• Assigned task
Copy each line from the data that has the word "Documentación" in it.

• Recorded information
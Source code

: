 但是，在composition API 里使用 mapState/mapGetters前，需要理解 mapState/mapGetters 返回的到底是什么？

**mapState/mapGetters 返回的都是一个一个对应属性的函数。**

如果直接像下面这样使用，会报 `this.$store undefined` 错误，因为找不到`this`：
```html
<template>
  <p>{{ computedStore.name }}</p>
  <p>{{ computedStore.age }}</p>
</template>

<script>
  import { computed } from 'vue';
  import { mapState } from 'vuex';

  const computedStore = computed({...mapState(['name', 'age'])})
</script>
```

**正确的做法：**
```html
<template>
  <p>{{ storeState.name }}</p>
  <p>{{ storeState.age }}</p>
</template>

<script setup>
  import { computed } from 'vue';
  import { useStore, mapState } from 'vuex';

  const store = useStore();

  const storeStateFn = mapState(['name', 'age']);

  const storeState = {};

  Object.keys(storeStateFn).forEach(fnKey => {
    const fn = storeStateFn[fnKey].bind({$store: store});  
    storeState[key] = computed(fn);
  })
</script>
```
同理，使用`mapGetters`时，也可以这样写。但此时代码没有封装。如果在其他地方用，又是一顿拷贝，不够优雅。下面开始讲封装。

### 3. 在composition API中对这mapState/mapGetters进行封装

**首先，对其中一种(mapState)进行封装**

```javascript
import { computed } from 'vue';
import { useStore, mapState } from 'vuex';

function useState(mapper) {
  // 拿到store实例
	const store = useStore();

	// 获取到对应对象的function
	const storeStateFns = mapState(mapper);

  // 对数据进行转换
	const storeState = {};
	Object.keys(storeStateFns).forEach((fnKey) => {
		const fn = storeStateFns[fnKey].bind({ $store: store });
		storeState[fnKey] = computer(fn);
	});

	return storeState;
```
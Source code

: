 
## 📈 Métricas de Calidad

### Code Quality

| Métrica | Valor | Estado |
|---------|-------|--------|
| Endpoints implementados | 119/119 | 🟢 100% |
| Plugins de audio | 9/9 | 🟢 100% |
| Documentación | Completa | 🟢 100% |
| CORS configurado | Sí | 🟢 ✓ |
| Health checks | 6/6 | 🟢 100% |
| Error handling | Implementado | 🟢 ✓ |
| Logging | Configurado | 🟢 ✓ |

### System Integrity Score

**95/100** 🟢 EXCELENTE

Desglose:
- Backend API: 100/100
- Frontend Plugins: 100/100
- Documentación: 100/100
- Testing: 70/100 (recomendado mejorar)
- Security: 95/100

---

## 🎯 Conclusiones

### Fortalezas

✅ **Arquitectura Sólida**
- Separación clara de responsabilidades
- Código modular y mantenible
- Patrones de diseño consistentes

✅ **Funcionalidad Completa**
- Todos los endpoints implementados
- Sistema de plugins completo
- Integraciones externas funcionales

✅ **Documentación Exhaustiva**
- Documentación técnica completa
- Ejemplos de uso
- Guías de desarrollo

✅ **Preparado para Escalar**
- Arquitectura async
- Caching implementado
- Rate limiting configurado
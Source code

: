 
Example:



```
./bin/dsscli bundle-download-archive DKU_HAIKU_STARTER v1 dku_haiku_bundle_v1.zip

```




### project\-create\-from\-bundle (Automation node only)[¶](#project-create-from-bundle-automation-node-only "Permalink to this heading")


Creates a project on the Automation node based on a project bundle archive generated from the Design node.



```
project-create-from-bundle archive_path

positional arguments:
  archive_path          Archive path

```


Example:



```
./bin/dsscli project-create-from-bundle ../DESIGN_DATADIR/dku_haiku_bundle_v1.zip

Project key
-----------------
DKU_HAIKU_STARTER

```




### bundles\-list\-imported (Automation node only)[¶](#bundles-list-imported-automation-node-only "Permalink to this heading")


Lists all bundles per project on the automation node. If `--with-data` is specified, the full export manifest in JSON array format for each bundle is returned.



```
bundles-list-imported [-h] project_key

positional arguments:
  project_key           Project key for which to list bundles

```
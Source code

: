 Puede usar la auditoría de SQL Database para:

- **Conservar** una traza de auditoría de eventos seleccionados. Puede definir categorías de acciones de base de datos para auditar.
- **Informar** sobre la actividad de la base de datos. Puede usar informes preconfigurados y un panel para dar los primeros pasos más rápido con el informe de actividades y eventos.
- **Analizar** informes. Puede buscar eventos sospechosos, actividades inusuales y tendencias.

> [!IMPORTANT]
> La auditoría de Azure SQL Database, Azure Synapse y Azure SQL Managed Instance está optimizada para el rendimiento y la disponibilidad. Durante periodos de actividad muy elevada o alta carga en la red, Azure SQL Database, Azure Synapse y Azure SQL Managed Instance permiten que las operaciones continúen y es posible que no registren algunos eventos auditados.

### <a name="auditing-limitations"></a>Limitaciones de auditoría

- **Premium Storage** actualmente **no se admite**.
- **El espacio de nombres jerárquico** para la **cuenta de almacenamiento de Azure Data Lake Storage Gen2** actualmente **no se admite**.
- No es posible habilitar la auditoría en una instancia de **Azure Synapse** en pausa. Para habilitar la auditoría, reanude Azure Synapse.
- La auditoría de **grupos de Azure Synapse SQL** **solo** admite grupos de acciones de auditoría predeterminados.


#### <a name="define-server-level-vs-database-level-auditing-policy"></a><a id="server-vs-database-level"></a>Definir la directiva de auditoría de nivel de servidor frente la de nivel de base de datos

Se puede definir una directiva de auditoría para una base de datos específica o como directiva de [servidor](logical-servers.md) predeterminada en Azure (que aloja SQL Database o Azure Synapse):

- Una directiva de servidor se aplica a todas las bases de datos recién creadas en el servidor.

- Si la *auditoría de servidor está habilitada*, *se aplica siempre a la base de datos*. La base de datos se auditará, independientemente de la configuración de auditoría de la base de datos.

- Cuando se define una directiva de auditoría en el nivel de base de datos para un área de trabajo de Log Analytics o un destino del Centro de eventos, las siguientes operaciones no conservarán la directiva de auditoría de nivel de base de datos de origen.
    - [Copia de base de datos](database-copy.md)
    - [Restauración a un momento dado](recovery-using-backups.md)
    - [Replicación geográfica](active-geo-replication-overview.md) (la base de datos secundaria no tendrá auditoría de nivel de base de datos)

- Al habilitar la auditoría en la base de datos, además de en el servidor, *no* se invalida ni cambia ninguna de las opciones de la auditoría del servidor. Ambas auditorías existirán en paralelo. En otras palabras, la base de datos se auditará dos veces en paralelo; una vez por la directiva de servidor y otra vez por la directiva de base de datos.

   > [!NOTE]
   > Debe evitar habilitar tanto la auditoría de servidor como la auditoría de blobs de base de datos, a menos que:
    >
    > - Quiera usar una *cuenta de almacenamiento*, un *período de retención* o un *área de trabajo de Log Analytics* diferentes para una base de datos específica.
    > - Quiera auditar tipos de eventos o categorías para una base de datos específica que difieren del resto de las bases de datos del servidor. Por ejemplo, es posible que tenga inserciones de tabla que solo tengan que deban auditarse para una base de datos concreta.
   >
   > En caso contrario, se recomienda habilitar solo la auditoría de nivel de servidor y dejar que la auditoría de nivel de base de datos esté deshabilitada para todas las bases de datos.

• Output for this exercise
| Documentación | Completa | 🟢 100% |
- Documentación: 100/100
✅ **Documentación Exhaustiva**
- Documentación técnica completa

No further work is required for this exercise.